Study Warns of High Tsunami Risk for Morocco and Spain in Next 30 Years

– bySaid@Bladi · 2 min read
Study Warns of High Tsunami Risk for Morocco and Spain in Next 30 Years

Twenty years after the devastating tsunami in the Indian Ocean, which claimed the lives of nearly 228,000 people, the question of the risk of such an event is being raised with acuity, particularly for Morocco.

A 2021 study by the CSIC (Spanish National Research Council) states that Spain has almost a 100% chance of being hit by a tsunami in the next 30 years, and Morocco, located just across the Alboran Sea from Spain, is also under threat.

Although Europe is less exposed to submarine earthquakes, the Intergovernmental Oceanographic Commission sounded the alarm in 2022: the probability of a tsunami of more than one meter in the Mediterranean in the next 30 years is close to 100%. These waves, classified at the highest level of severity, could cause a real disaster.

In Spain, the Averroes fault, located in the Alboran Sea, is the major source of concern. According to a CSIC study, this fault could generate a magnitude 7 tsunami, with six-meter waves reaching the Andalusian coast, Melilla and northern Morocco in just thirty minutes. Morocco would therefore be directly impacted, particularly the Rif region.

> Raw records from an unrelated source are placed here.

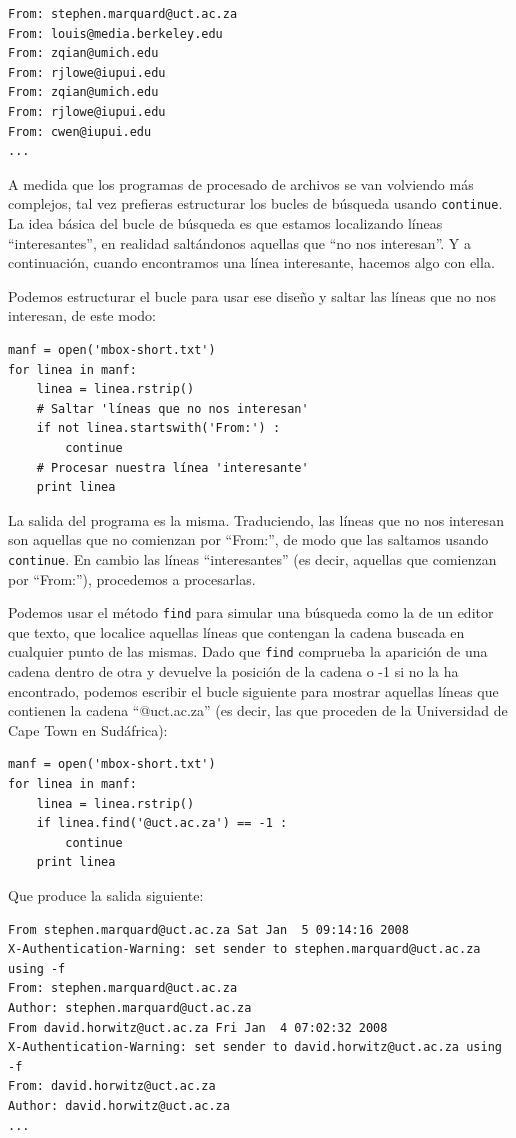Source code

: \beforeverb
\begin{verbatim}
From: stephen.marquard@uct.ac.za
From: louis@media.berkeley.edu
From: zqian@umich.edu
From: rjlowe@iupui.edu
From: zqian@umich.edu
From: rjlowe@iupui.edu
From: cwen@iupui.edu
...
\end{verbatim}
\afterverb
%
A medida que los programas de procesado de archivos se van volviendo más complejos, tal vez
prefieras estructurar los bucles de búsqueda usando {\tt continue}. La idea básica
del bucle de búsqueda es que estamos localizando líneas ``interesantes'',
en realidad saltándonos aquellas que ``no nos interesan''. Y a continuación, cuando
encontramos una línea interesante, hacemos algo con ella.

Podemos estructurar el bucle para usar ese
diseño y saltar las líneas que no nos interesan, de este modo:

\beforeverb
\begin{verbatim}
manf = open('mbox-short.txt')
for linea in manf:
    linea = linea.rstrip()
    # Saltar 'líneas que no nos interesan'
    if not linea.startswith('From:') :
        continue
    # Procesar nuestra línea 'interesante'
    print linea
\end{verbatim}
\afterverb
%
La salida del programa es la misma. Traduciendo, las
líneas que no nos interesan son aquellas que no comienzan
por ``From:'', de modo que las saltamos usando {\tt continue}.
En cambio las líneas ``interesantes'' (es decir, aquellas que comienzan por ``From:''),
procedemos a procesarlas.

Podemos usar el método {\tt find} para simular una búsqueda como la de
un editor que texto, que localice aquellas líneas que contengan la cadena buscada
en cualquier punto de las mismas.
Dado que {\tt find} comprueba la aparición de una cadena dentro de otra
y devuelve la posición de la cadena o -1 si no la ha encontrado,
podemos escribir el bucle siguiente para mostrar aquellas líneas
que contienen la cadena ``@uct.ac.za'' (es decir, las que proceden de la Universidad
de Cape Town en Sudáfrica):

\beforeverb
\begin{verbatim}
manf = open('mbox-short.txt')
for linea in manf:
    linea = linea.rstrip()
    if linea.find('@uct.ac.za') == -1 : 
        continue
    print linea
\end{verbatim}
\afterverb
%
Que produce la salida siguiente:

\beforeverb
\begin{verbatim}
From stephen.marquard@uct.ac.za Sat Jan  5 09:14:16 2008
X-Authentication-Warning: set sender to stephen.marquard@uct.ac.za using -f
From: stephen.marquard@uct.ac.za
Author: stephen.marquard@uct.ac.za
From david.horwitz@uct.ac.za Fri Jan  4 07:02:32 2008
X-Authentication-Warning: set sender to david.horwitz@uct.ac.za using -f
From: david.horwitz@uct.ac.za
Author: david.horwitz@uct.ac.za
...
\end{verbatim}
\afterverb
%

"These are episodes that are too rapid for the current early warning systems to work effectively. When an earthquake occurs in the Pacific or Atlantic, even with waves reaching twenty or thirty meters, there is an evacuation time between the moment the detection systems alert and the arrival of the tsunami on the coast. In the Alboran Sea, given that it is a small and narrow area, this time would not exist," explains Ferran Estrada, a researcher at the CSIC, to La Razón.

Spain has experienced tsunamis in the past. In 1755, an earthquake off the coast of Lisbon caused a tsunami with fifteen-meter waves, devastating Cadiz, Huelva and the Canary Islands. If such an event were to occur again today, Morocco could also be affected.